We have the following result from geometric measure theory:
Theorem 1: If $k\in\{1,\ldots,d\}$, $M$ is a $k$-dimensional embedded $C^1$-submanifold of $\mathbb R^d$ and $r>0$, then $\theta_r(M)$ is a $k$-dimensional embedded $C^1$-submanifold of $\mathbb R^d$. Moreover, $f:\theta_r(M)\to\mathbb R$ is $\sigma_{\theta_r(M)}$-integrable iff $f\circ\theta_r$ is $\sigma_M$ integrable. In either case, $$\sigma_{\theta_r(M)}f=r^k\theta_r(\sigma_M)f=r^k\sigma_M(f\circ\theta_r)\tag1,$$ where $\mu g:=\int g\:{\rm d}\mu$ and $\theta_r(\sigma_M)$ denotes the pushforward of $\sigma_M$ wrt $\theta_r$.
Remark 2: If $\sigma_M(M)\in(0,\infty)$, we may normalize $\sigma_M$: $$\alpha_M:=\frac{\sigma_M}{\sigma_M(M)}.$$ Note that $$\alpha_{\theta_r(M)}=\frac{\theta_r(\sigma_M)}{\sigma_M(M)}\tag2.$$
Question: How can we show that if $f:\mathbb R^d\to\mathbb R^d$ is continuous, then $$\alpha_{\partial B_r(x)}f\xrightarrow{r\to0+}f(x)\tag3$$ for all $x\in\mathbb R^d$?

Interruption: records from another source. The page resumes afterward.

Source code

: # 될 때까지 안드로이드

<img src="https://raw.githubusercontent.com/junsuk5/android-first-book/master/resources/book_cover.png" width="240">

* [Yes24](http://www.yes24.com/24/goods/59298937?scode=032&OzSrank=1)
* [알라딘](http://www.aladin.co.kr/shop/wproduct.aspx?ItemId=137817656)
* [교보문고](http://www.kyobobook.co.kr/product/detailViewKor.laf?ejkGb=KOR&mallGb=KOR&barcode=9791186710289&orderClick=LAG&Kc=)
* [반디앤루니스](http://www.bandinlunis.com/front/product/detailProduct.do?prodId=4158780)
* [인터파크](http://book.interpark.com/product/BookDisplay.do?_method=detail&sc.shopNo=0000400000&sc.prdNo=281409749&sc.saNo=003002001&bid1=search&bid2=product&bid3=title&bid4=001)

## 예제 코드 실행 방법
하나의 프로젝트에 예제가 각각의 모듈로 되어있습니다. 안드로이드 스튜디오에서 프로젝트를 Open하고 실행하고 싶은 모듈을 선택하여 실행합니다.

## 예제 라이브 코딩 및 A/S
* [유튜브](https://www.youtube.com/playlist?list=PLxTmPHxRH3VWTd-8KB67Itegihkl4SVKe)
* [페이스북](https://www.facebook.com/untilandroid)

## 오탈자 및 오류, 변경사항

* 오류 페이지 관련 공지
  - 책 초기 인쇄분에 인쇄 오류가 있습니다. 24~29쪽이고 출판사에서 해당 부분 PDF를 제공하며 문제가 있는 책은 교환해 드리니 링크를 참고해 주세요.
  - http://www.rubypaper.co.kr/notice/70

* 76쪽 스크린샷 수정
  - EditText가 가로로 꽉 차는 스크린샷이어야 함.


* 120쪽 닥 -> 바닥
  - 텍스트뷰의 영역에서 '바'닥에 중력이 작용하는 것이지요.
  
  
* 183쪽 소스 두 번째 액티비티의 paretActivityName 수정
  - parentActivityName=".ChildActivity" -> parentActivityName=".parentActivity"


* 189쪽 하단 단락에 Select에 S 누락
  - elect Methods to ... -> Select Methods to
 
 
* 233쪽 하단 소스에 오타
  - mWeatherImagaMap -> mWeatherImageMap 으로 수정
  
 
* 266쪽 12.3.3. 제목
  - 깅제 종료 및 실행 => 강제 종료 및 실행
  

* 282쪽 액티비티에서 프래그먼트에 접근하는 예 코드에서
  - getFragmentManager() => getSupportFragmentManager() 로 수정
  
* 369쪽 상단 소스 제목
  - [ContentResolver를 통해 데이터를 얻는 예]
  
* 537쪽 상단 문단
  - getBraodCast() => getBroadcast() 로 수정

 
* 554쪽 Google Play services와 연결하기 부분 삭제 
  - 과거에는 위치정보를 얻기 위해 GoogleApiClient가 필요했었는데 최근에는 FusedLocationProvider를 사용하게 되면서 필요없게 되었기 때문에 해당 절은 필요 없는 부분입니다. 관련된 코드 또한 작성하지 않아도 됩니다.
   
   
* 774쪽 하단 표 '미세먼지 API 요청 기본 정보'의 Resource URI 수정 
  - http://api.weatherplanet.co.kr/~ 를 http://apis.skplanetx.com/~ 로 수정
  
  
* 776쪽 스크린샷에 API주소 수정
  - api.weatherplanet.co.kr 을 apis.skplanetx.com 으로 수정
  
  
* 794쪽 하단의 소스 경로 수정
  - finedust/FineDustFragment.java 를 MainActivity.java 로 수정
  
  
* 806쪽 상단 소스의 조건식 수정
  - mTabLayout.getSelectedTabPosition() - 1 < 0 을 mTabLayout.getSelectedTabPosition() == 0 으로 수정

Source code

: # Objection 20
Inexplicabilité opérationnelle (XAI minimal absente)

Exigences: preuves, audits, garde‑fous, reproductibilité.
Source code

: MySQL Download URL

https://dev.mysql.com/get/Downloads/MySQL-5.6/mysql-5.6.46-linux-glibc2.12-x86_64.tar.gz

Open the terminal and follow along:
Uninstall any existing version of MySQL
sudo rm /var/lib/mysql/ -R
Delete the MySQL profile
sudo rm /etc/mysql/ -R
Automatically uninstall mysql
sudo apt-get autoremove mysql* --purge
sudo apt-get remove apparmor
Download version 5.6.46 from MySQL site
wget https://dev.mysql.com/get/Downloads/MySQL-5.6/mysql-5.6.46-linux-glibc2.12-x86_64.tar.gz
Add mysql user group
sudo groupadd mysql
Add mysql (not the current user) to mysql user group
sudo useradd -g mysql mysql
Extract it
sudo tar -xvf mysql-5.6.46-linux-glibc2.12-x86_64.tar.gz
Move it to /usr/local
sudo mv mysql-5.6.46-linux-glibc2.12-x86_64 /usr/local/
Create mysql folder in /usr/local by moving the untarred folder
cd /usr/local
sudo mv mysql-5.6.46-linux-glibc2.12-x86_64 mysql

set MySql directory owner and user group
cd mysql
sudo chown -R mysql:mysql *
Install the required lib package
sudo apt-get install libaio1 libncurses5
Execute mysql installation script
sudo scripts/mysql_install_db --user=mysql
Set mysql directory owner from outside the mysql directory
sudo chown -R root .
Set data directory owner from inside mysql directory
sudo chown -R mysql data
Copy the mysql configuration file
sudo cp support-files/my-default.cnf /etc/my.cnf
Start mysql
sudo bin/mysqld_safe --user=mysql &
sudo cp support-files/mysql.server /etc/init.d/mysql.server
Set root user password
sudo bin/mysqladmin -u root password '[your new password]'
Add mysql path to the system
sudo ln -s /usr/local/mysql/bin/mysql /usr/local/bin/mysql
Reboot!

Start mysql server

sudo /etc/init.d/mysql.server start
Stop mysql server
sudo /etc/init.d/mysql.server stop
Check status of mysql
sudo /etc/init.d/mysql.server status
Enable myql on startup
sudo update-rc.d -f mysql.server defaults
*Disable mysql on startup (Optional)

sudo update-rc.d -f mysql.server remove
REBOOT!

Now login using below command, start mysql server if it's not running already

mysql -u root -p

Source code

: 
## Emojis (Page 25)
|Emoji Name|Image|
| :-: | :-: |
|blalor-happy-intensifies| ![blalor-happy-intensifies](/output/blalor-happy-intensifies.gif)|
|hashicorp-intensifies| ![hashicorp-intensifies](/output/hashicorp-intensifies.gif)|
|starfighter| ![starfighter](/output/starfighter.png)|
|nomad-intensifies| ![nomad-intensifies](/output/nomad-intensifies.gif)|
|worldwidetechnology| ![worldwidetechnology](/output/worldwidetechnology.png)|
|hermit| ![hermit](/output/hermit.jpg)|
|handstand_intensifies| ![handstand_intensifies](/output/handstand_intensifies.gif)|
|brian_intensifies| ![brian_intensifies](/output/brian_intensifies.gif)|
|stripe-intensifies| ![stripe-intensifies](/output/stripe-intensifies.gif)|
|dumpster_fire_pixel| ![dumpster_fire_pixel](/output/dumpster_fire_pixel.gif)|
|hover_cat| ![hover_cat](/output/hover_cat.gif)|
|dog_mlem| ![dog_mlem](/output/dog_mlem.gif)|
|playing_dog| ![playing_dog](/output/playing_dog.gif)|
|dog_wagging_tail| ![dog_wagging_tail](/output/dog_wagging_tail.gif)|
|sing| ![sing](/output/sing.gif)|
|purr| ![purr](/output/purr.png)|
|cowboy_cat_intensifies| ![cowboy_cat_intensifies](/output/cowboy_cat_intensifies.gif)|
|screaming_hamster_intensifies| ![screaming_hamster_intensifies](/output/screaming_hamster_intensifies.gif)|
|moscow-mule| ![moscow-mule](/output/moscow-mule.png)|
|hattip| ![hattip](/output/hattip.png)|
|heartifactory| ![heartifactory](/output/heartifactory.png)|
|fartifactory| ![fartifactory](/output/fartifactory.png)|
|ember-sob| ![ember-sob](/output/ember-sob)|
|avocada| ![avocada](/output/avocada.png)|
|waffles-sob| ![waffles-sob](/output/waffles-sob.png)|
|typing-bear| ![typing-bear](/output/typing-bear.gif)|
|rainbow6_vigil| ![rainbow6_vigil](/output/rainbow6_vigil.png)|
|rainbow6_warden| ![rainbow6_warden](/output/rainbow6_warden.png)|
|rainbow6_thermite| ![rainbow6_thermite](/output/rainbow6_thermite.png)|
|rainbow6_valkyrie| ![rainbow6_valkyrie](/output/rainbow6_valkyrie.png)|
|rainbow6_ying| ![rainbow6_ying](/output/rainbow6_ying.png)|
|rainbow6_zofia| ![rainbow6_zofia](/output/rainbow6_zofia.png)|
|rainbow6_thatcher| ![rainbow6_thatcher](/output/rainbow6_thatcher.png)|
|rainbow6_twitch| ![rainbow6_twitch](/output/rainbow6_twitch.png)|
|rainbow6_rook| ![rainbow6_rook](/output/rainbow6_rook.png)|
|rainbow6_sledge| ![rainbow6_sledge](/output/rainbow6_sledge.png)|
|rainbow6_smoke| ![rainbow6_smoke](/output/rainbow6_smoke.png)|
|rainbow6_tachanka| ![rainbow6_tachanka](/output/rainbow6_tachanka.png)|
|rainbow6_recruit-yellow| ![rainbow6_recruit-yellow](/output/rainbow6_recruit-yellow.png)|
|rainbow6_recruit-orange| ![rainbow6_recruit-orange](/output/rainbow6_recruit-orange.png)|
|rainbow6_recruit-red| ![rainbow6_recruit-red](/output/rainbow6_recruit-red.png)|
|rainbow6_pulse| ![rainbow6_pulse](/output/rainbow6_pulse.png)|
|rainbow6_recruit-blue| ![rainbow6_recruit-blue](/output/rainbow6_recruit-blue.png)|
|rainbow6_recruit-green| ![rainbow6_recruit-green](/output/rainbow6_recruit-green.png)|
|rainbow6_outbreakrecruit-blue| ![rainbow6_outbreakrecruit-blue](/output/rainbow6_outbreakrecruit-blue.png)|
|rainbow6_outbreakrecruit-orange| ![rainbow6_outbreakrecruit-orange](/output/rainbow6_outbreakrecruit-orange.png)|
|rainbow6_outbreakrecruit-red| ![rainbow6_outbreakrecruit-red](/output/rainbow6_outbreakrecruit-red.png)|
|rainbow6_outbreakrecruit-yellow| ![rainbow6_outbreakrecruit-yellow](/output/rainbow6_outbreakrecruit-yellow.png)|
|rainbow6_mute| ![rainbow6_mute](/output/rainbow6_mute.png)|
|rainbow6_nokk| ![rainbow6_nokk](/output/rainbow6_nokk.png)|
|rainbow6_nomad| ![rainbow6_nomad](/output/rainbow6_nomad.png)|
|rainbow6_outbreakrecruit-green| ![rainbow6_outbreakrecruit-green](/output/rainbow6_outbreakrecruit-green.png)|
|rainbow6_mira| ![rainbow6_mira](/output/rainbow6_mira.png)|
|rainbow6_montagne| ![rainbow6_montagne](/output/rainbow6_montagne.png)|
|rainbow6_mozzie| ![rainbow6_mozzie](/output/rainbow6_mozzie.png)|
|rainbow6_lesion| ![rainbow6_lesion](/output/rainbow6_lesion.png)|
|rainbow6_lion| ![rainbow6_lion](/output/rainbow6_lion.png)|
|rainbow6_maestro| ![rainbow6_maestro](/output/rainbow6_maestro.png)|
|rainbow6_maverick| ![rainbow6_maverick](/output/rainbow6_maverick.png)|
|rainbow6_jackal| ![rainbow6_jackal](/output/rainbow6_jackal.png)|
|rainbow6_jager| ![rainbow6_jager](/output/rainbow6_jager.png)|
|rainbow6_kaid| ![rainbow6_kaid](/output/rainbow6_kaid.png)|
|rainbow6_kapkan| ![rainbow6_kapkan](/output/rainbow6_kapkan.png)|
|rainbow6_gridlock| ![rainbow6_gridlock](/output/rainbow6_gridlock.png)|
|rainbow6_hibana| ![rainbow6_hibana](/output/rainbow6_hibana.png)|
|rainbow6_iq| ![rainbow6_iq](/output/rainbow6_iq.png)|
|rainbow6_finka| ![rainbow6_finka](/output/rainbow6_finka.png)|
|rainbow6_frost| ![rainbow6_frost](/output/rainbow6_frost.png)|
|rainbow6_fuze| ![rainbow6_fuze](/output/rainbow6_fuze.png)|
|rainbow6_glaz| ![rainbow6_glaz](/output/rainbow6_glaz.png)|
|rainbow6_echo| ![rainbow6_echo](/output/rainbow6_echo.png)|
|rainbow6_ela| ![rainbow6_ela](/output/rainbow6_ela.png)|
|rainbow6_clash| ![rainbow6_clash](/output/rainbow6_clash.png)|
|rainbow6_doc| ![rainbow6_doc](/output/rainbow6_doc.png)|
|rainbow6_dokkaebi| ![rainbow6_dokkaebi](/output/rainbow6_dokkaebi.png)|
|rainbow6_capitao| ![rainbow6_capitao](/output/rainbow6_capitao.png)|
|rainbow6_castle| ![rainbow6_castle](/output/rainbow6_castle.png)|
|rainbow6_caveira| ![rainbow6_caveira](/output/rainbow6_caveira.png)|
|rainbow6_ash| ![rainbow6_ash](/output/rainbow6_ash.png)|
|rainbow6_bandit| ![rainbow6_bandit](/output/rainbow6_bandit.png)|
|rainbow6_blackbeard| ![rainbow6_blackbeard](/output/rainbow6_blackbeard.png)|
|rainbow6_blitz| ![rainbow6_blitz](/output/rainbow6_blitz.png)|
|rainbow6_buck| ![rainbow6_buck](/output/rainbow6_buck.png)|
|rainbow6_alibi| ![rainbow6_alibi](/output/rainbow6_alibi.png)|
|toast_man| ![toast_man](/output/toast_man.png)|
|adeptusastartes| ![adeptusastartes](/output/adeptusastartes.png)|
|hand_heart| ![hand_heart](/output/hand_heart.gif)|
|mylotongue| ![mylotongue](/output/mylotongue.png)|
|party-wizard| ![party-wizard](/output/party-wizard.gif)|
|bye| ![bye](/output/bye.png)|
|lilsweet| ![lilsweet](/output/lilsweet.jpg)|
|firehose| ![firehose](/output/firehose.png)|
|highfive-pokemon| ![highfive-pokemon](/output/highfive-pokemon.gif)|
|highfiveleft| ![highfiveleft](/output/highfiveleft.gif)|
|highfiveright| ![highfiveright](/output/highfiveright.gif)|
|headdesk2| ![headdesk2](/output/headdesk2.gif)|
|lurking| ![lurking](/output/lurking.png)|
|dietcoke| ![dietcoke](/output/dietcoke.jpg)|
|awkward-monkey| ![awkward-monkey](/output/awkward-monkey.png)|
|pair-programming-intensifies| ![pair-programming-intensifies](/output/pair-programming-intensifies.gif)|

By $(2)$, $$\alpha_{\partial B_r(x)}=\frac{\theta_r(\sigma_{\partial B_1(x)})}{\sigma_{\partial B_1(x)}(\partial B_1(x))}.\tag4$$ So it is enough to consider $$\theta_r(\sigma_{\partial B_1(x)})f=\sigma_{\partial B_1(x)}(f\circ\theta_r)=\int\sigma_{\partial B_1(x)}({\rm d}y)f(ry)\tag5.$$
At this stage it seems like I'm missing something, since the right-hand side of $(5)$ clearly tends to $f(0)\sigma_{\partial B_1(x)}(\partial B_1(x))$ as $t\to0+$. What's missing here seems to be a translation of $f$ by $x$ in the integral on the right-hand side of $(5)$, but where should this translation come from (or, phrased differently, which of my identities above is wrong)?
Let me use $S_r(x):=\partial B_r(x)$ to denote the sphere of radius $r$ centered at $x$. The issue is that if $x\neq 0$, then $S_r(x)$ is NOT the $r$-scaling of $S_1(x)$. Think about it: if $x\neq 0$, and $r>0$ is very small, then $S_r(x)$ is a very small sphere centered at $x$; in particular this means it is "away from the origin". If however you take the unit sphere at $x$, $S_1(x)$, and then scale it by a very small $r>0$ to get $r\cdot S_1(x)$, then the result will be something with very small magnitude, i.e close to the origin.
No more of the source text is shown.